How to normalize parsed data

When using a mail parser, the raw data you get is not always in the format you need. This article describes how you can normalize parsed data in Parseur to get consistent and structured results.

Normalize data cover picture

Why normalize parsed data?

Email parsers such as Parseur are responsible for reliably extracting text from emails and other documents and converting them into workable data.

Often, text extraction is not enough. The raw data extracted from your documents may contain:

  • extra spaces,
  • extra new lines,
  • formatting code such as HTML code,
  • different formats of dates, number, names, addresses
  • different encoding standards,
  • etc.

You need to perform some normalization in order to "clean" the data and turn it into a structured data set.

By default, Parseur takes care of all this automatically: formatting code is removed, extra spaces are removed, text encoding is streamlined, etc. All this makes Parseur "just work" out of the box.

Sometimes, you need to go the extra mile and use data normalization based on the kind of data, for example to properly format dates, times or addresses.

Here too, Parseur has your back. Let's see how!

Data normalizing using field formats

Assign an output format to a field to control its output format. A format tells Parseur which kind of data a particular field contains and how to normalize it.

Available output formats are:

  • Multi-line Text (this is the default)
  • Single-line Text
  • Date
  • Time
  • Date and Time
  • Number
  • Full Name (Person's name)
  • Address
  • List and Table
  • Linked Document

To assign an output format to a field in Parseur:

  1. Go to the Template editor
  2. Select the piece of text you want to extract and create a field
  3. Click on the  edit button next to the field name
  4. Select the format from the Output Format drop down menu
  5. Click Update to close the field settings
  6. Once you have made all your changes, save the template
From the field settings, you can change the field format

From the field settings, you can change the field format

For some output formats you can also choose a related input format. Unlike output formats that are global for a mailbox, input formats are specific to a template.

In the following sections, we detail how and when use each output format.

Text normalization

Parseur does most of the text sanitizing automatically. However, if offers two variations for standard Text fields, depending on whether you want to keep new lines.

Text (Multi-line) format

This is the default format when creating a field.
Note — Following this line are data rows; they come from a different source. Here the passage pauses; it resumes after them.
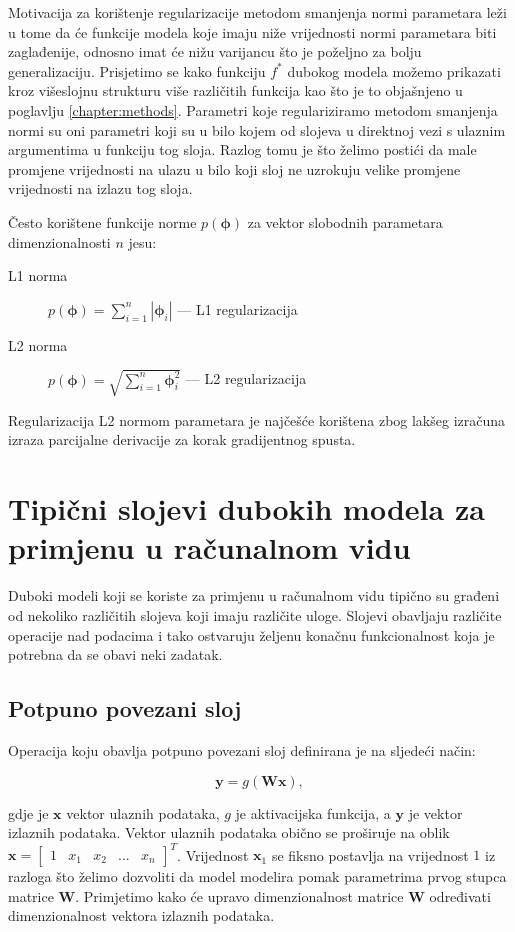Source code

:\documentclass[times, utf8, diplomski, numeric]{fer}
\begin{document}
Motivacija za korištenje regularizacije metodom smanjenja normi parametara leži u tome da će funkcije modela koje imaju niže vrijednosti normi parametara biti zaglađenije, odnosno imat će nižu varijancu što je poželjno za bolju generalizaciju.
Prisjetimo se kako funkciju $f^*$ dubokog modela možemo prikazati kroz višeslojnu strukturu više različitih funkcija kao što je to objašnjeno u poglavlju \ref{chapter:methods}.
Parametri koje regulariziramo metodom smanjenja normi su oni parametri koji su u bilo kojem od slojeva u direktnoj vezi s ulaznim argumentima u funkciju tog sloja.
Razlog tomu je što želimo postići da male promjene vrijednosti na ulazu u bilo koji sloj ne uzrokuju velike promjene vrijednosti na izlazu tog sloja.

Često korištene funkcije norme $p(\boldsymbol{\phi})$ za vektor slobodnih parametara dimenzionalnosti $n$ jesu:
\begin{description}
 \item [L1 norma] $p(\boldsymbol{\phi})=\sum_{i=1}^n \left| \boldsymbol{\phi}_i \right|$ --- L1  regularizacija
 \item [L2 norma] $p(\boldsymbol{\phi})=\sqrt{\sum_{i=1}^n  \boldsymbol{\phi}_i^2 }$ --- L2  regularizacija
\end{description}
Regularizacija L2 normom parametara je najčešće korištena zbog lakšeg izračuna izraza parcijalne derivacije za korak gradijentnog spusta.

\section{Tipični slojevi dubokih modela za primjenu u računalnom vidu}
Duboki modeli koji se koriste za primjenu u računalnom vidu tipično su građeni od nekoliko različitih slojeva koji imaju različite uloge.
Slojevi obavljaju različite operacije nad podacima i tako ostvaruju željenu konačnu funkcionalnost koja je potrebna da se obavi neki zadatak.

\subsection{Potpuno povezani sloj}
Operacija koju obavlja potpuno povezani sloj definirana je na sljedeći način:

\begin{equation}
 \mathbf{y}=g(\mathbf{W}\mathbf{x}),
\end{equation}

\noindent gdje je $\mathbf{x}$ vektor ulaznih podataka, $g$ je aktivacijska funkcija, a  $\mathbf{y}$ je vektor izlaznih podataka. 
Vektor ulaznih podataka obično se proširuje na oblik $\mathbf{x} = \begin{bmatrix} 1 & x_1 & x_2 & ... & x_n \end{bmatrix}^T$.
Vrijednost $\mathbf{x}_1$ se fiksno postavlja na vrijednost $1$ iz razloga što želimo dozvoliti da model modelira pomak parametrima prvog stupca matrice $\mathbf{W}$.
Primjetimo kako će upravo dimenzionalnost matrice $\mathbf{W}$ određivati dimenzionalnost vektora izlaznih podataka.
\end{document}
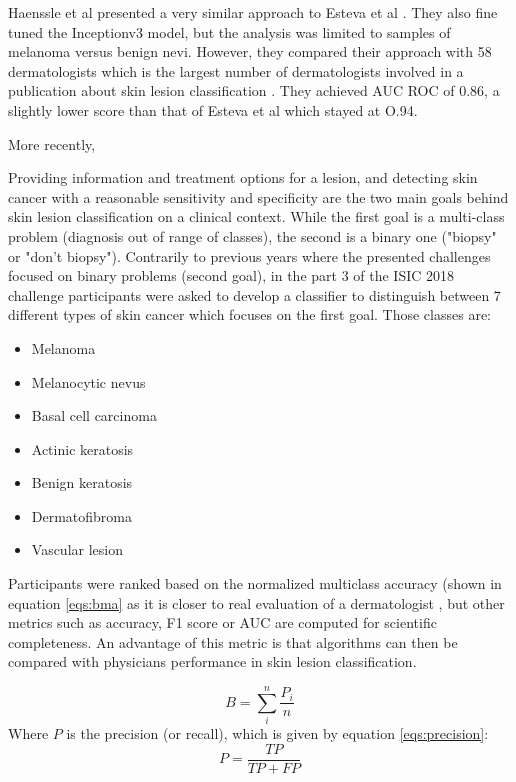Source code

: Haenssle et al \cite{Haenssle2018} presented a very similar approach to Esteva et al \cite{}. They also fine tuned the Inceptionv3 model, but the analysis was limited to samples of melanoma versus benign nevi. However, they compared their approach with 58 dermatologists which is the largest number of dermatologists involved in a publication about skin lesion classification \cite{Brinker2018}. They achieved AUC ROC of 0.86, a slightly lower score than that of Esteva et al which stayed at O.94. \par 
More recently, 

Providing information and treatment options for a lesion, and detecting skin cancer with a reasonable sensitivity and specificity are the two main goals behind skin lesion classification on a clinical context. While the first goal is a multi-class problem (diagnosis out of range of classes), the second is a binary one ("biopsy" or "don't biopsy"). Contrarily to previous years where the presented challenges focused on binary problems (second goal), in the part 3 of the ISIC 2018 challenge participants were asked to develop a classifier to distinguish between 7 different types of skin cancer which focuses on the first goal. Those classes are:
\begin{itemize}
    \item Melanoma 
    \item Melanocytic nevus 
    \item Basal cell carcinoma 
    \item Actinic keratosis 
    \item Benign keratosis 
    \item Dermatofibroma 
    \item Vascular lesion
\end{itemize}

Participants were ranked based on the normalized multiclass accuracy (shown in equation \ref{eqs:bma} as it is closer to real evaluation of a dermatologist \cite{isic2018}, but other metrics such as accuracy, F1 score or AUC are computed for scientific completeness. An advantage of this metric is that algorithms can then be compared with physicians performance in skin lesion classification. \par 
\begin{equation} 
    B=\sum_{i}^{n} \frac{P_i}{n} \label{eqs:bma}    
\end{equation}
Where $P$ is the precision (or recall), which is given by equation \ref{eqs:precision}:
\begin{equation}
    P=\frac{TP}{TP+FP} \label{eqs:precision}    
\end{equation}

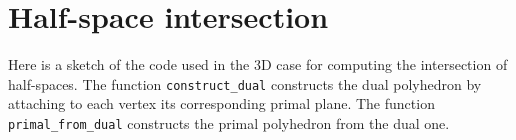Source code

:\chapter{Half-space intersection}
\label{appendix:code-intersection}

Here is a sketch of the code used in the 3D case for computing the intersection
of half-spaces. The function \texttt{construct\_dual} constructs the dual
polyhedron by attaching to each vertex its corresponding primal plane. The
function \texttt{primal\_from\_dual} constructs the primal polyhedron from the
dual one.



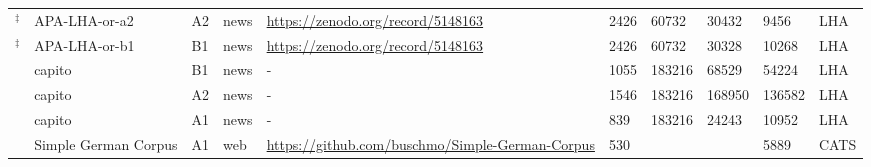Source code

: \documentclass[11pt]{article}
\begin{document}
\begin{table*}
\begin{subtable}[c]{\textwidth}
{\begin{tabular}{p{3.5cm}p{3.2cm}|p{4cm}lp{5cm}lllll}
\citet{spring-etal-2021-exploring,ebling-etal-2022-automatic} $^\ddagger$ & APA-LHA-or-a2 & A2 & news & \url{https://zenodo.org/record/5148163} & 2426 & 60732 & 30432 & 9456 & LHA \\
\citet{spring-etal-2021-exploring,ebling-etal-2022-automatic} $^\ddagger$ & APA-LHA-or-b1 & B1 & news & \url{https://zenodo.org/record/5148163} & 2426 & 60732 & 30328 & 10268 & LHA \\
\citet{spring-etal-2021-exploring,ebling-etal-2022-automatic} & capito & B1 & news & - & 1055 & 183216 & 68529 & 54224 & LHA \\
\citet{spring-etal-2021-exploring,ebling-etal-2022-automatic} & capito & A2 & news & - & 1546 & 183216 & 168950 & 136582 & LHA \\
\citet{spring-etal-2021-exploring,ebling-etal-2022-automatic} & capito & A1 & news & - & 839 & 183216 & 24243 & 10952 & LHA \\
\citet{toborek-etal-2022-new} & Simple German Corpus & A1 & web & \url{https://github.com/buschmo/Simple-German-Corpus} & 530 &  &  & 5889 & CATS


\end{tabular}}
\end{subtable}
\end{table*}
\end{document}
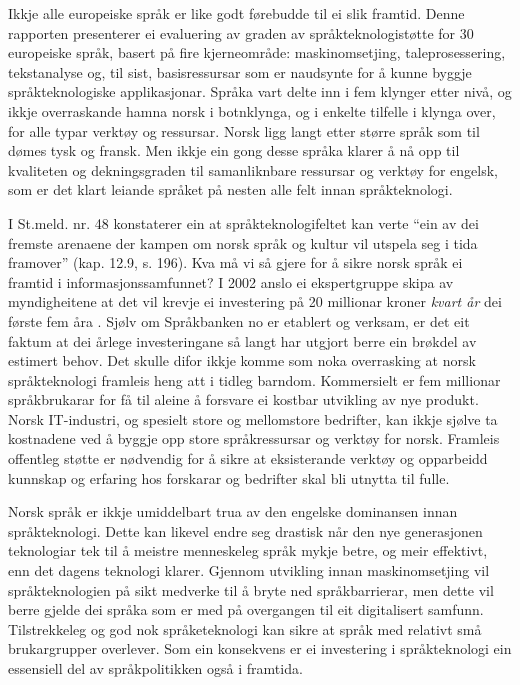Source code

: \begin{multicols}{2}
Ikkje alle europeiske språk er like godt førebudde til ei slik framtid. Denne rapporten presenterer ei evaluering av graden av språkteknologistøtte for 30 europeiske språk, basert på fire kjerneområde: maskinomsetjing, taleprosessering, tekstanalyse og, til sist, basisressursar som er naudsynte for å kunne byggje språkteknologiske applikasjonar. Språka vart delte inn i fem klynger etter nivå, og ikkje overraskande hamna norsk i botnklynga, og i enkelte tilfelle i klynga over, for alle typar verktøy og ressursar. Norsk ligg langt etter større språk som til dømes tysk og fransk. Men ikkje ein gong desse språka klarer å nå opp til kvaliteten og dekningsgraden til samanliknbare ressursar og verktøy for engelsk, som er det klart leiande språket på nesten alle felt innan språkteknologi.

I St.meld. nr. 48 \cite{stm48:2002} konstaterer ein at språkteknologifeltet kan verte ``ein av dei fremste arenaene der kampen om norsk språk og kultur vil utspela seg i tida framover'' (kap. 12.9, s. 196). Kva må vi så gjere for å sikre norsk språk ei framtid i informasjonssamfunnet? I 2002 anslo ei ekspertgruppe skipa av myndigheitene at det vil krevje ei investering på 20 millionar kroner \emph{kvart år} dei første fem åra \cite{SR:2002:eng}. Sjølv om Språkbanken no er etablert og verksam, er det eit faktum at dei årlege investeringane så langt har utgjort berre ein brøkdel av estimert behov. Det skulle difor ikkje komme som noka overrasking at norsk språkteknologi framleis heng att i tidleg barndom. Kommersielt er fem millionar språkbrukarar for få til aleine å forsvare ei kostbar utvikling av nye produkt. Norsk IT-industri, og spesielt store og mellomstore bedrifter, kan ikkje sjølve ta kostnadene ved å byggje opp store språkressursar og verktøy for norsk. Framleis offentleg støtte er nødvendig for å sikre at eksisterande verktøy og opparbeidd kunnskap og erfaring hos forskarar og bedrifter skal bli utnytta til fulle. 

Norsk språk er ikkje umiddelbart trua av den engelske dominansen innan språkteknologi. Dette kan likevel endre seg drastisk når den nye generasjonen teknologiar tek til å meistre menneskeleg språk mykje betre, og meir effektivt, enn det dagens teknologi klarer. Gjennom utvikling innan maskinomsetjing vil språkteknologien på sikt medverke til å bryte ned språkbarrierar, men dette vil berre gjelde dei språka som er med på overgangen til eit digitalisert samfunn. Tilstrekkeleg og god nok språketeknologi kan sikre at språk med relativt små brukargrupper overlever. Som ein konsekvens er ei investering i språkteknologi ein essensiell del av språkpolitikken også i framtida.                                


\end{multicols}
The "Text" format will extract all visible text from your emails, including visible new lines. It will also strip out any formatting and HTML elements and just keep the text.

When selecting "Text" output format, you can further tweak the format by selecting an input format:

  • HTML text (default): tells Parseur that the documents contain HTML. Parseur will use HTML markup to determine line breaks and then remove all HTML markup from field result
  • Raw Text: tells Parseur that the document is text-only. Parseur will keep line breaks and any HTML markup in the original value

Text (single-line) format

The "One line text" format will extract all visible text from your emails, excluding visible new lines. Like the text format, it will also strip out any formatting and HTML elements and just keep the text.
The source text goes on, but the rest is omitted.